■ Your objective ■
State the number of lines in these records that include the word "friends", and add nothing to it.

■ Records to use ■
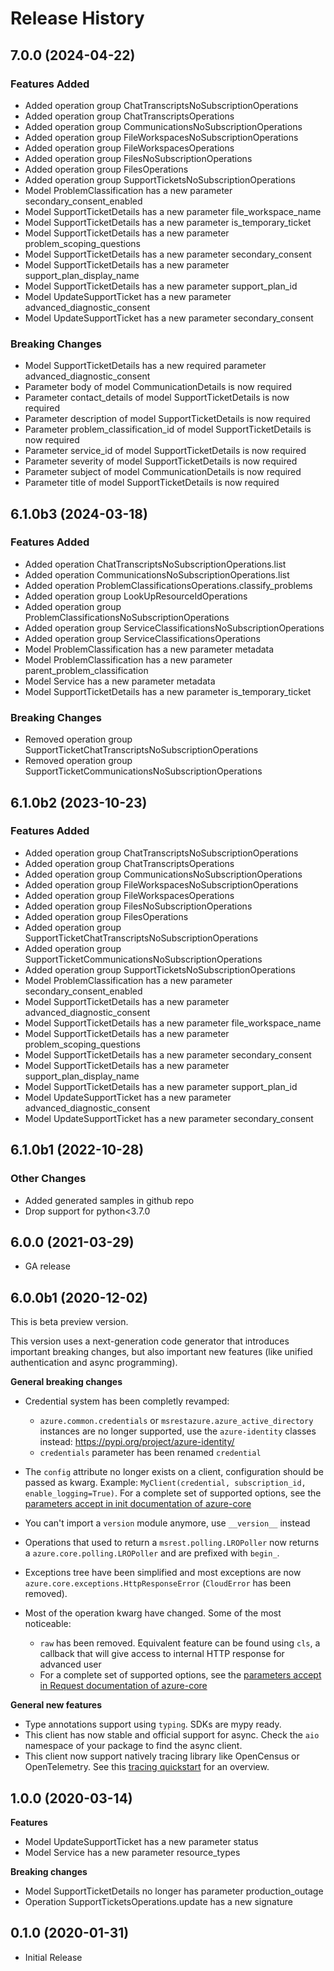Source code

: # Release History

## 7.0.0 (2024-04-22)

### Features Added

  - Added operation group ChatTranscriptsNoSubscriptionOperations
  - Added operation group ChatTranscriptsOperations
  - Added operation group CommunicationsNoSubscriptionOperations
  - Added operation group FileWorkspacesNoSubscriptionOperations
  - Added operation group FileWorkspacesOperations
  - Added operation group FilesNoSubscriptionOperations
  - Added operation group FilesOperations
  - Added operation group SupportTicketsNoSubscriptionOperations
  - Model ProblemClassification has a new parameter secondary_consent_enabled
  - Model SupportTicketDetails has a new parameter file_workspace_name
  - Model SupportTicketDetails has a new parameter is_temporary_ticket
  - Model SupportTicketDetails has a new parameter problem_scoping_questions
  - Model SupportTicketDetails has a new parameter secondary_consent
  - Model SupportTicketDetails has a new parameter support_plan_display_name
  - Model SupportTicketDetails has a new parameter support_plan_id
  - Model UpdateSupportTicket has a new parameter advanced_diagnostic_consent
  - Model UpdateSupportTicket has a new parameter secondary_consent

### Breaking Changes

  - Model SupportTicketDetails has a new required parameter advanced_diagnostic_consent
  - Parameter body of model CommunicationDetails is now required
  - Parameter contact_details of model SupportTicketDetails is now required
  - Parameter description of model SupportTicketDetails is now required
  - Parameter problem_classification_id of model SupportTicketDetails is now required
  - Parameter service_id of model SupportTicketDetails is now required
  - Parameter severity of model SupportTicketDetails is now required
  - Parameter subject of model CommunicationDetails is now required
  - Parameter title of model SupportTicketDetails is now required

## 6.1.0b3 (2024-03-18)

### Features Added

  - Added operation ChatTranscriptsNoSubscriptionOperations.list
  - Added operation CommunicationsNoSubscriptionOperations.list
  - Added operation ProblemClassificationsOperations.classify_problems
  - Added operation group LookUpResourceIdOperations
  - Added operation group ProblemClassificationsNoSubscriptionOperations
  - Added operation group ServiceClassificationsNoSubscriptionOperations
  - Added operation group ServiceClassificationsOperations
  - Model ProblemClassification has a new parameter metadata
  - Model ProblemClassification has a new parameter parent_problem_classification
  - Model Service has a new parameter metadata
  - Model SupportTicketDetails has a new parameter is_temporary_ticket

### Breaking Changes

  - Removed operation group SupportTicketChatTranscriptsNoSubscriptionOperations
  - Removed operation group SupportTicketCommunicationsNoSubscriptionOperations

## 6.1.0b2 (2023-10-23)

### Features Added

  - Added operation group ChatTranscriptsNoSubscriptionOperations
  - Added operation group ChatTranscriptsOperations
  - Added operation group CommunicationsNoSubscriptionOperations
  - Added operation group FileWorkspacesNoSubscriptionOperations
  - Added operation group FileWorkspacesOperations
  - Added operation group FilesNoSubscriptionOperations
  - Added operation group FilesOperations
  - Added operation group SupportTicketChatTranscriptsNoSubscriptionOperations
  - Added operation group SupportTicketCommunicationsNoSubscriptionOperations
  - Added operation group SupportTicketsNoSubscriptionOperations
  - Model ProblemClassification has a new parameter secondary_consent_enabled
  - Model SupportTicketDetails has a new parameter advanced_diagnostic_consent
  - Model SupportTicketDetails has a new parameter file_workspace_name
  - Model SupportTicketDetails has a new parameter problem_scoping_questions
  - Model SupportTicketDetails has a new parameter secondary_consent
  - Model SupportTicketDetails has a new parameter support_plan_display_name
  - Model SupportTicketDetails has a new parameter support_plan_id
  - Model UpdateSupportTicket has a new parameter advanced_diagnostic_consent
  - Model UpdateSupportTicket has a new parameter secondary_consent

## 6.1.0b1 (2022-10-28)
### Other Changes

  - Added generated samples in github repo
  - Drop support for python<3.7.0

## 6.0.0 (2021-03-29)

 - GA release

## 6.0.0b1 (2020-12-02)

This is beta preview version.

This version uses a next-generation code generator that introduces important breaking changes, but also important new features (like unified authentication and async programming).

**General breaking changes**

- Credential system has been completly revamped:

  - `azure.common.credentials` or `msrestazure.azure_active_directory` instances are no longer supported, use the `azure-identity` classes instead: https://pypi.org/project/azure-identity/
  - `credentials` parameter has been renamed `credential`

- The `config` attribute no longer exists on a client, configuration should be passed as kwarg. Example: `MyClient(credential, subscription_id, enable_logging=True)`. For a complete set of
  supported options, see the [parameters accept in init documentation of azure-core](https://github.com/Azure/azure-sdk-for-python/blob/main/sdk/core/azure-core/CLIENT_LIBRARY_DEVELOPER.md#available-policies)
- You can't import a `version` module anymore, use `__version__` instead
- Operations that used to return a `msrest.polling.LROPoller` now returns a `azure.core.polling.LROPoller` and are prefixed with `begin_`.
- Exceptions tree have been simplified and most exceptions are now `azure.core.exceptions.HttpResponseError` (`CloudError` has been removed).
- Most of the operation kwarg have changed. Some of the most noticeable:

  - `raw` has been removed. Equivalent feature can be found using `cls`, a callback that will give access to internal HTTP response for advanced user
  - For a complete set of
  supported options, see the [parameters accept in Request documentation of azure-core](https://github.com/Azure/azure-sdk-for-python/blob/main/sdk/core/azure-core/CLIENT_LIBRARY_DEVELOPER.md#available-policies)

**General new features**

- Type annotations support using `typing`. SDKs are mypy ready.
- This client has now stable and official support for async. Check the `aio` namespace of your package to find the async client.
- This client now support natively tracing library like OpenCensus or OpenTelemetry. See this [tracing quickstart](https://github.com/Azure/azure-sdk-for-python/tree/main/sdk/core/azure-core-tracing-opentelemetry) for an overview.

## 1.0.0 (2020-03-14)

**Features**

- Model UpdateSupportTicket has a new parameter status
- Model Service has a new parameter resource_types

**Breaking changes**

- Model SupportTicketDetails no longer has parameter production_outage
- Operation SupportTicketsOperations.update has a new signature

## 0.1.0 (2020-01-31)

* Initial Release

* * *

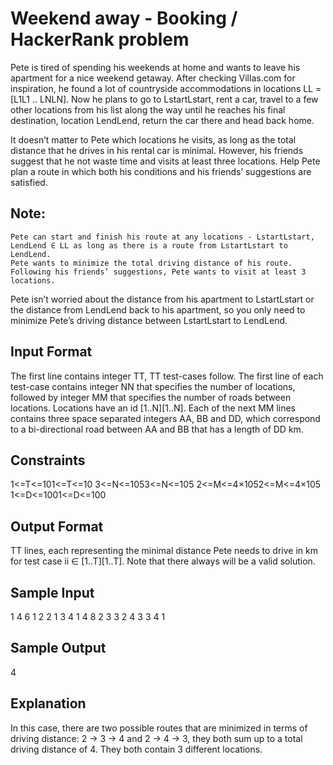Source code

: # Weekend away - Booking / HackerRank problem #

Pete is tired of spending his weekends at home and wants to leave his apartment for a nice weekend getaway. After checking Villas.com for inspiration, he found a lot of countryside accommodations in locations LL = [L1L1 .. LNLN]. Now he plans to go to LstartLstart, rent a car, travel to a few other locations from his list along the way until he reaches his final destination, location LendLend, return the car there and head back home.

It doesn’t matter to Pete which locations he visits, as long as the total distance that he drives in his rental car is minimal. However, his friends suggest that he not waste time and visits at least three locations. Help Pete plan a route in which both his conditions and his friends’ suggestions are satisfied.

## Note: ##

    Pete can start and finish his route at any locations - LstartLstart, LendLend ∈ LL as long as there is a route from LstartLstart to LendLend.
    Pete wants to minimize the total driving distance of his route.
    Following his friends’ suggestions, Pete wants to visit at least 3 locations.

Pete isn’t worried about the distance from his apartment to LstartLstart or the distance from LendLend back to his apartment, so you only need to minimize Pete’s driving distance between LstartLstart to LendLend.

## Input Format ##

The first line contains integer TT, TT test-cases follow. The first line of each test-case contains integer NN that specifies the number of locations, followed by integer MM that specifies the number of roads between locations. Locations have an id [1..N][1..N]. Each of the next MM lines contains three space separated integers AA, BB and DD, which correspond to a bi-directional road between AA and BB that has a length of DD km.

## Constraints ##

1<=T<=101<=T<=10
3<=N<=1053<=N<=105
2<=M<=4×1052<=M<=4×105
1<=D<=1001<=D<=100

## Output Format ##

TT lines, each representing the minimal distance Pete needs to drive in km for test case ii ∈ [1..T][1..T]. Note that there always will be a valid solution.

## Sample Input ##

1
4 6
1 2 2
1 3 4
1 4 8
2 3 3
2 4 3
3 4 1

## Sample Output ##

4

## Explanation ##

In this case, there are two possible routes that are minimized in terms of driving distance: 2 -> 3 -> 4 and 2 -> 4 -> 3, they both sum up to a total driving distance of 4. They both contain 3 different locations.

==

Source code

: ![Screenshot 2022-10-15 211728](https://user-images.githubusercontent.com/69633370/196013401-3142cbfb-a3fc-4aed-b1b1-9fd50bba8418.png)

■ Solved exercise ■
2